Système multipolaire
Configuration du système international où plusieurs États ou pôles de puissance importants coexistent. Avant 1945 et depuis 1990, ce type de système est marqué par une pluralité d’acteurs dont les interactions sont plus incertaines et moins stables en raison de la difficulté à maintenir un équilibre entre plusieurs pôles.

Structure du système international
Organisation fondamentale du système mondial qui détermine les comportements des États. Selon le néo-réalisme, cette structure repose principalement sur la distribution de la puissance entre les acteurs et l’équilibre des pouvoirs, influençant la stabilité ou l’instabilité du système. Elle agit comme un cadre qui contraint ou guide les stratégies des États.

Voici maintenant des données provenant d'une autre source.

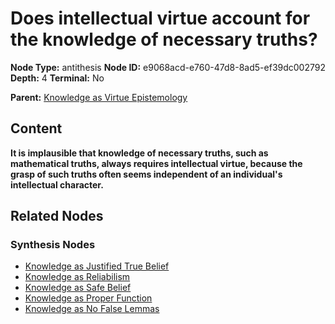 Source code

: # Does intellectual virtue account for the knowledge of necessary truths?

**Node Type:** antithesis
**Node ID:** e9068acd-e760-47d8-8ad5-ef39dc002792
**Depth:** 4
**Terminal:** No

**Parent:** [Knowledge as Virtue Epistemology](knowledge-as-virtue-epistemology-synthesis-e70609b7-df08-451f-b0c0-43ed6d6ae6d0.md)

## Content

**It is implausible that knowledge of necessary truths, such as mathematical truths, always requires intellectual virtue, because the grasp of such truths often seems independent of an individual's intellectual character.**

## Related Nodes

### Synthesis Nodes

- [Knowledge as Justified True Belief](knowledge-as-justified-true-belief-synthesis-a7403bd0-ad97-4f7f-a8c2-ca65ae8b7887.md)
- [Knowledge as Reliabilism](knowledge-as-reliabilism-synthesis-8312431d-4206-44a7-b200-13011187697c.md)
- [Knowledge as Safe Belief](knowledge-as-safe-belief-synthesis-dd581891-d12c-4ad2-b28d-9ec684de358f.md)
- [Knowledge as Proper Function](knowledge-as-proper-function-synthesis-8f505f3d-05ae-4054-b439-47b1b6765928.md)
- [Knowledge as No False Lemmas](knowledge-as-no-false-lemmas-synthesis-b2169a6a-00a5-4148-887a-3a3930f0231e.md)
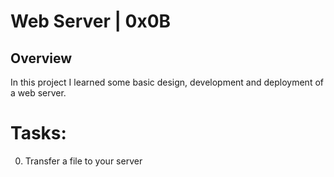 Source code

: # Web Server | 0x0B

## Overview
In this project I learned some basic design, development and deployment of a web server.

# Tasks:
0. Transfer a file to your server
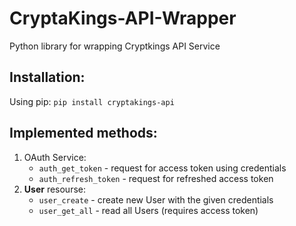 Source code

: # CryptaKings-API-Wrapper
Python library for wrapping Cryptkings API Service

## Installation:
Using pip: `pip install cryptakings-api`

## Implemented methods:
1. OAuth Service:
   - `auth_get_token` - request for access token using credentials
   - `auth_refresh_token` - request for refreshed access token
2. **User** resourse:
   - `user_create` - create new User with the given credentials
   - `user_get_all` - read all Users (requires access token)
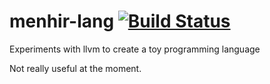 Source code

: # menhir-lang [![Build Status](https://travis-ci.org/GeorgeKT/menhir-lang.svg?branch=master)](https://travis-ci.org/GeorgeKT/menhir-lang)
Experiments with llvm to create a toy programming language

Not really useful at the moment.
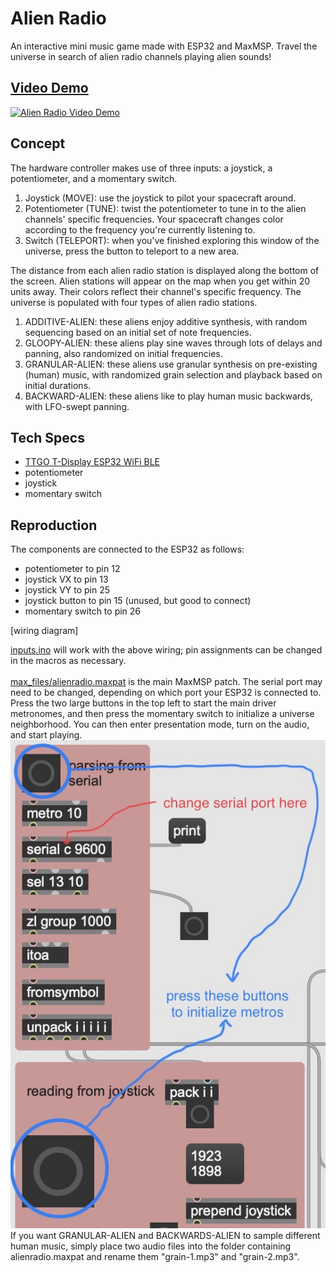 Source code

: # Alien Radio
An interactive mini music game made with ESP32 and MaxMSP. Travel the universe in search of alien radio channels playing alien sounds!

## [Video Demo](https://www.youtube.com/watch?v=H4B6xMbdaH4)
[![Alien Radio Video Demo](https://img.youtube.com/vi/H4B6xMbdaH4/maxresdefault.jpg)](https://www.youtube.com/watch?v=H4B6xMbdaH4)
  
## Concept
The hardware controller makes use of three inputs: a joystick, a potentiometer, and a momentary switch. 
1. Joystick (MOVE): use the joystick to pilot your spacecraft around.
2. Potentiometer (TUNE): twist the potentiometer to tune in to the alien channels' specific frequencies. Your spacecraft changes color according to the frequency you're currently listening to.
3. Switch (TELEPORT): when you've finished exploring this window of the universe, press the button to teleport to a new area.

The distance from each alien radio station is displayed along the bottom of the screen. Alien stations will appear on the map when you get within 20 units away. Their colors reflect their channel's specific frequency. The universe is populated with four types of alien radio stations.
1. ADDITIVE-ALIEN: these aliens enjoy additive synthesis, with random sequencing based on an initial set of note frequencies.
2. GLOOPY-ALIEN: these aliens play sine waves through lots of delays and panning, also randomized on initial frequencies.
3. GRANULAR-ALIEN: these aliens use granular synthesis on pre-existing (human) music, with randomized grain selection and playback based on initial durations. 
4. BACKWARD-ALIEN: these aliens like to play human music backwards, with LFO-swept panning.

## Tech Specs
- [TTGO T-Display ESP32 WiFi BLE](https://www.amazon.com/LILYGO-T-Display-Arduino-Development-CH9102F/dp/B099MPFJ9M)
- potentiometer
- joystick
- momentary switch

## Reproduction
The components are connected to the ESP32 as follows: 
- potentiometer to pin 12
- joystick VX to pin 13
- joystick VY to pin 25
- joystick button to pin 15 (unused, but good to connect)
- momentary switch to pin 26

[wiring diagram]

[inputs.ino](inputs.ino) will work with the above wiring; pin assignments can be changed in the macros as necessary. <br> <br> 
[max_files/alienradio.maxpat](max_files/alienradio.maxpat) is the main MaxMSP patch. The serial port may need to be changed, depending on which port your ESP32 is connected to. Press the two large buttons in the top left to start the main driver metronomes, and then press the momentary switch to initialize a universe neighborhood. You can then enter presentation mode, turn on the audio, and start playing.  <br> ![Max initialization](images/initialize-max.jpg)<br>
If you want GRANULAR-ALIEN and BACKWARDS-ALIEN to sample different human music, simply place two audio files into the folder containing alienradio.maxpat and rename them "grain-1.mp3" and "grain-2.mp3". 


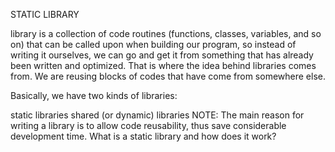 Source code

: STATIC LIBRARY

 library is a collection of code routines (functions, classes, variables, and so on) that can be called upon when building our program, so instead of writing it ourselves, we can go and get it from something that has already been written and optimized. That is where the idea behind libraries comes from. We are reusing blocks of codes that have come from somewhere else.

Basically, we have two kinds of libraries:

static libraries
shared (or dynamic) libraries
NOTE: The main reason for writing a library is to allow code reusability, thus save considerable development time.
What is a static library and how does it work?
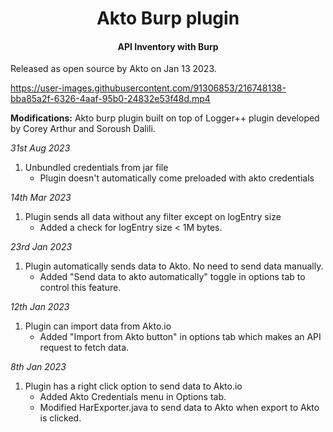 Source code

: <h1 align="center">Akto Burp plugin</h1>
<h4 align="center">API Inventory with Burp</h4>

Released as open source by Akto on Jan 13 2023.



https://user-images.githubusercontent.com/91306853/216748138-bba85a2f-6326-4aaf-95b0-24832e53f48d.mp4



<b>Modifications:</b>
Akto burp plugin built on top of Logger++ plugin developed by Corey Arthur and  Soroush Dalili.

*31st Aug 2023*
1. Unbundled credentials from jar file
    - Plugin doesn't automatically come preloaded with akto credentials

*14th Mar 2023*
1. Plugin sends all data without any filter except on logEntry size
     - Added a check for logEntry size < 1M bytes.

*23rd Jan 2023*
1. Plugin automatically sends data to Akto. No need to send data manually.
     - Added "Send data to akto automatically" toggle in options tab to control this feature.

*12th Jan 2023*
  1. Plugin can import data from Akto.io 
     - Added "Import from Akto button" in options tab which makes an API request to fetch data.
    
*8th Jan 2023*
  1. Plugin has a right click option to send data to Akto.io
     - Added Akto Credentials menu in Options tab.
     - Modified HarExporter.java to send data to Akto when export to Akto is clicked.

5. Néo-libéralisme et institutions

Notions clés & Définitions

Néo-libéralisme : Courant qui, après 1945, met l’accent sur l’importance des facteurs économiques et des organisations internationales dans la fluctuation des relations internationales. Il considère que les événements économiques (crises, guerres) et politiques influencent la dynamique entre États, en insistant sur le rôle des institutions sociales pour construire des ordres sociaux adaptés aux problèmes communs.

Régime international : Ensemble d’institutions sociales dans un domaine donné où convergent les attentes des États. Ces institutions permettent aux États de construire des rapports spécifiques à travers des organisations internationales, favorisant la coopération dans des secteurs précis (économique, culturel, etc.).

Institutions sociales : Structures ou règles établies dans un domaine particulier, qui régulent les comportements des États et facilitent leur coopération. Elles sont le cadre dans lequel se construisent les rapports internationaux selon le néo-libéralisme.

Organisations internationales spécifiques : Organismes créés pour réguler des domaines précis, permettant aux États d’interagir selon des règles communes. Exemples implicites dans le texte : institutions dans les domaines économiques, culturels, etc.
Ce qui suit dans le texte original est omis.